An update to Henrik Svensmark's theory.
https://www.youtube.com/watch?v=e_8w6JPLEl8
Paul Homewood put me on to this excellent video by Niel Oliver a commentator for whom I have much respect.
https://www.youtube.com/watch?v=lvvBp25eh0U
Ross Lea,
Bolt was in good form for that video. One thing I haven't heard him mention (not that I listen to him much) is his own removal from the free-to-air media where he used to have his own show. Smaller audience on Sky.
M Courtney,
You're too generous to our occasional troll. He claims it is an "analysis by age group". If that is the case, the authors have made a pig's ear of the graph. A whole axis is dedicated to country. The other axis deals with number of temperature related deaths. This reduces the age group to "which shade of pink is that within the Polish too-hot deaths". People smart enough to get articles published in The Lancet are smart enough to know not to bury the lede.

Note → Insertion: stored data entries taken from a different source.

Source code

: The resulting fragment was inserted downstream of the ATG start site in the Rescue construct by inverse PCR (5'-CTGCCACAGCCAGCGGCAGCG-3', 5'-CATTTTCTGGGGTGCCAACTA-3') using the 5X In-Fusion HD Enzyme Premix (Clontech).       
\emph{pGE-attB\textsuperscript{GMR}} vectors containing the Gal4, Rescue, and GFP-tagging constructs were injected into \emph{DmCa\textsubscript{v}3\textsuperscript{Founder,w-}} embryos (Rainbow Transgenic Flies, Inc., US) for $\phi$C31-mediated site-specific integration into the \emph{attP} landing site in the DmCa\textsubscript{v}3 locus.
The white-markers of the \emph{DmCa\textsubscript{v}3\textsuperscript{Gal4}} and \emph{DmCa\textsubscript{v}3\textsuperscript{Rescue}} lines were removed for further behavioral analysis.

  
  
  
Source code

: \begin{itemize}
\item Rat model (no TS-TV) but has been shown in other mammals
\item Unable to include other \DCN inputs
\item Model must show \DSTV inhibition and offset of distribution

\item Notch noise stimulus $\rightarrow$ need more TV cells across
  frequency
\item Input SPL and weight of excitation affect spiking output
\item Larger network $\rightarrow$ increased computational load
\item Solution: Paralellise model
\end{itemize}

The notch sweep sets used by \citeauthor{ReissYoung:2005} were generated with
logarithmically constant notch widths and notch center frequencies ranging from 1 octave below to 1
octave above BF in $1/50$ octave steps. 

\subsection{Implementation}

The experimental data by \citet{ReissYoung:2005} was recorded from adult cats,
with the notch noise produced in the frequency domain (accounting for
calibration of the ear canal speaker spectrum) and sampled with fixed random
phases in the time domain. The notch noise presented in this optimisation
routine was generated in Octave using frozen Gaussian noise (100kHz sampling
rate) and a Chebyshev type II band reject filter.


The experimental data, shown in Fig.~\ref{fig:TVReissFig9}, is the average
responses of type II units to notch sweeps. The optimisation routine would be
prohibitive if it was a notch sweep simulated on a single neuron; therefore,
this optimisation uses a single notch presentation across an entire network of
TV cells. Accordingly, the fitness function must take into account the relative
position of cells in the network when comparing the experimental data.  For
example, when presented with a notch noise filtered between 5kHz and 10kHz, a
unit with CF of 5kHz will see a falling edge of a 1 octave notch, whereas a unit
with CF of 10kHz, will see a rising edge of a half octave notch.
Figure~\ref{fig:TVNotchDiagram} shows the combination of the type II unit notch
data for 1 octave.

Several of the same authors have published a similarly biased chart in Nature (see Figure 5). Since age group doesn't appear in that chart at all, I suppose our troll will say that its main goal was to show the source of the weather figures. Uh huh.
In light of that though, perhaps I *have* been unkind to the Lancet. Rather than unscrupulous, maybe it has merely been bamboozled by Mal's Nature trick.
tomo,
Just a *day* for Ivermectin? It deserves a bigger chunk of the year.
Got an extra dose of Brendan O'Neill over the weekend, where he was interviewed for ABC's Counterpoint. Not a particularly good interview, but what struck me was the lousy sound quality, like he was speaking through a drainpipe. ABC doesn't have a small budget for its network connections, and O'Neill manages to have good sound quality for all his over-the-net interviews in his podcasts. Surely the ABC's sound engineer wasn't deliberately degrading the recording of a politically incorrect interviewee?